The Milky Way Rotation Curve and its Vertical Derivatives Inside the Solar Circle
E.S. Levine, Carl Heiles, and Leo Blitz

TL;DR
This study measures the Milky Way's rotation curve and its vertical derivatives using 21 cm data, revealing a significant vertical falloff in rotation speed near the Galactic midplane, suggesting additional physical processes beyond gravitational potential effects.
Contribution
It provides the first detailed measurement of the Milky Way's vertical derivatives of the rotation curve using 21 cm data, highlighting a larger-than-expected vertical falloff.
Findings
Vertical falloff in rotation curve of -22 +/- 6 km/s/kpc within 100 pc of midplane
Falloff magnitude exceeds expectations from gravitational potential change
Results are consistent with similar measurements in other galaxy halos
Abstract
We measure the Galactic rotation curve and its first two vertical derivatives in the first and fourth quadrants of the Milky Way using the 21 cm VGPS and SGPS. We find tangent velocities of the atomic gas as a function of galactic longitude and latitude by fitting an analytic line profile to the edges of the velocity profiles.

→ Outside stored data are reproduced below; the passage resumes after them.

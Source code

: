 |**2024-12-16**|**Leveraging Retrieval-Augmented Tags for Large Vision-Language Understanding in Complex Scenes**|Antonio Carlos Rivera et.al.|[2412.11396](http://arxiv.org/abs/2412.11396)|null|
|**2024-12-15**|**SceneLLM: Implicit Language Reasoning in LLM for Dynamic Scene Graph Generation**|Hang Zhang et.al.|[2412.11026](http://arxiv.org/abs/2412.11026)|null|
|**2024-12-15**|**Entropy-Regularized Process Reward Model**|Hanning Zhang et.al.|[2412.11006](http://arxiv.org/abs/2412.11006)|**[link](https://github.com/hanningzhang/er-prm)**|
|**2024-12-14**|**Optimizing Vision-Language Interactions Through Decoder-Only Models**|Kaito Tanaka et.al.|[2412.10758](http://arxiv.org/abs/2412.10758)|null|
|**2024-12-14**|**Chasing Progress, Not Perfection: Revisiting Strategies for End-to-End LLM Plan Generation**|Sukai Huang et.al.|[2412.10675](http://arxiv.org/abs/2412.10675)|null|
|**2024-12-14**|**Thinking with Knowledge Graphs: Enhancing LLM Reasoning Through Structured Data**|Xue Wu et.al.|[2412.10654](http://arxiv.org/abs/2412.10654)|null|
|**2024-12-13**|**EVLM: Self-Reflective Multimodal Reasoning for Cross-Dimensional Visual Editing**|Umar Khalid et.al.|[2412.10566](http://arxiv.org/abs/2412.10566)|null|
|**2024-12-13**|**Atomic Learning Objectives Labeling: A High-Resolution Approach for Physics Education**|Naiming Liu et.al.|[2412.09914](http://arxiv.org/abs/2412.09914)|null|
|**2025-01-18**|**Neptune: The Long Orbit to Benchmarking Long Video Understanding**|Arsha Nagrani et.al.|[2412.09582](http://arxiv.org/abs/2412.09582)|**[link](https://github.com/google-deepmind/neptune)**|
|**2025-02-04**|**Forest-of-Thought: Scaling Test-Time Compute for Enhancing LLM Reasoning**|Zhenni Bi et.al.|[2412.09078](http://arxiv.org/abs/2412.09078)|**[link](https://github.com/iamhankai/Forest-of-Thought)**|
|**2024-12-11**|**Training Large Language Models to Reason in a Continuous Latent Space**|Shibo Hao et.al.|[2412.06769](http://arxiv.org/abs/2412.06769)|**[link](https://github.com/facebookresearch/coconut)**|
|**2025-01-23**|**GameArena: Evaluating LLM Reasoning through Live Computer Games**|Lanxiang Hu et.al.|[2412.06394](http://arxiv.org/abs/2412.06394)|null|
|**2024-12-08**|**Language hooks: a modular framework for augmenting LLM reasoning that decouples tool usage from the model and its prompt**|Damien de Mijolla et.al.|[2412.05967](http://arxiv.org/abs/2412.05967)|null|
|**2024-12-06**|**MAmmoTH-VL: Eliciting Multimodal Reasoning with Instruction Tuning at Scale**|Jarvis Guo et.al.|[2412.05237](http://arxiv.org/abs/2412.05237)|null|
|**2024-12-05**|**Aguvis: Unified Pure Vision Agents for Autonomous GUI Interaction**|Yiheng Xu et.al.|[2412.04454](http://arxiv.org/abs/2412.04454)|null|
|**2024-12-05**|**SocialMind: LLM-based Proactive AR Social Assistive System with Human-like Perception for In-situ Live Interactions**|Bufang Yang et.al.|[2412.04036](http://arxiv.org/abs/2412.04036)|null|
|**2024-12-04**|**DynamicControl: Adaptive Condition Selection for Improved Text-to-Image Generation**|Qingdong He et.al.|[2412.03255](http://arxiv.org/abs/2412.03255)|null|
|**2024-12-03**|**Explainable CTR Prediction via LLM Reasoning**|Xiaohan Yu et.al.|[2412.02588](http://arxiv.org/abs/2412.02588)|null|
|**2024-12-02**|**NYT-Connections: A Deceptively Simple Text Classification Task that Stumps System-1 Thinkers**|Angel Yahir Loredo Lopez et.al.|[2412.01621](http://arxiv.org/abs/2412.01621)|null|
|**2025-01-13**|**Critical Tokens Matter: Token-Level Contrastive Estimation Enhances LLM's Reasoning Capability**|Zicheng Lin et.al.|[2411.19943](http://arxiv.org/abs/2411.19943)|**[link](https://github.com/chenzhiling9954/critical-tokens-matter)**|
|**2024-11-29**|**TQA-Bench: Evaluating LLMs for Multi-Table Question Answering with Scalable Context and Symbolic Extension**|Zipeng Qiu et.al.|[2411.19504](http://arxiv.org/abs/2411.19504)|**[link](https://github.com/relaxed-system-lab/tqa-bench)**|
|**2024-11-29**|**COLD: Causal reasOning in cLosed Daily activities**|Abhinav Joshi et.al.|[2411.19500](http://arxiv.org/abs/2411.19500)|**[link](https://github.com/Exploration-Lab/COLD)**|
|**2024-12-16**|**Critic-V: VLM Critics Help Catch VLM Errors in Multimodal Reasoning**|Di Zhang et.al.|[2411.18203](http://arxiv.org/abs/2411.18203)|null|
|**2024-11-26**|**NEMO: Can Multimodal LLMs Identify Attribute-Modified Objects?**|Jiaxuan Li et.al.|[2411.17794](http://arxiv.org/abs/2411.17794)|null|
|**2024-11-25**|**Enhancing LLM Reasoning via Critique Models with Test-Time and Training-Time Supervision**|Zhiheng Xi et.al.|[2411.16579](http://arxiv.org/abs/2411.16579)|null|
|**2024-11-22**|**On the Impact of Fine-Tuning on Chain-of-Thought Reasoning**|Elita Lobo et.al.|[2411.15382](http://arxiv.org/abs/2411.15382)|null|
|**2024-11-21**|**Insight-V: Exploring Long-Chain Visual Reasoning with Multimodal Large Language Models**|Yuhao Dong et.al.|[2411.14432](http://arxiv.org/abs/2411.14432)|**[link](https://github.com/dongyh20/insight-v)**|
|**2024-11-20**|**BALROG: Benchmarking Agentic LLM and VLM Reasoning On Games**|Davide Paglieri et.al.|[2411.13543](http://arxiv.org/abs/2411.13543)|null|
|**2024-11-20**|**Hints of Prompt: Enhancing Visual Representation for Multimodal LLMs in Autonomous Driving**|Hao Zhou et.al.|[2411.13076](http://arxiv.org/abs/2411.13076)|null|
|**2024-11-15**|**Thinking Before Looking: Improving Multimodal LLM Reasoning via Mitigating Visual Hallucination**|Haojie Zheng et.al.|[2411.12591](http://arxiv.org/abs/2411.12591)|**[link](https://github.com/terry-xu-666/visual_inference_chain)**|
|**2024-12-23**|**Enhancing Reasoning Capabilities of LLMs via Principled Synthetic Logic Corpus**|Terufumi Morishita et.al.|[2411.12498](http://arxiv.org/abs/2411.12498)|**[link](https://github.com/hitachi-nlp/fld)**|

The shape of the analytic profile depends only on the tangent velocity and the velocity dispersion of the gas. We use two complementary methods to analyze the tangent velocities: a global model to fit typical parameter values and a local fitting routine to examine spatial variations. We confirm the validity of our fitting routines by testing simple models. Both the global and local fits are consistent with a vertical falloff in the rotation curve of -22 +/- 6 km/s/kpc within 100 pc of the Galactic midplane. The magnitude of the falloff is several times larger than…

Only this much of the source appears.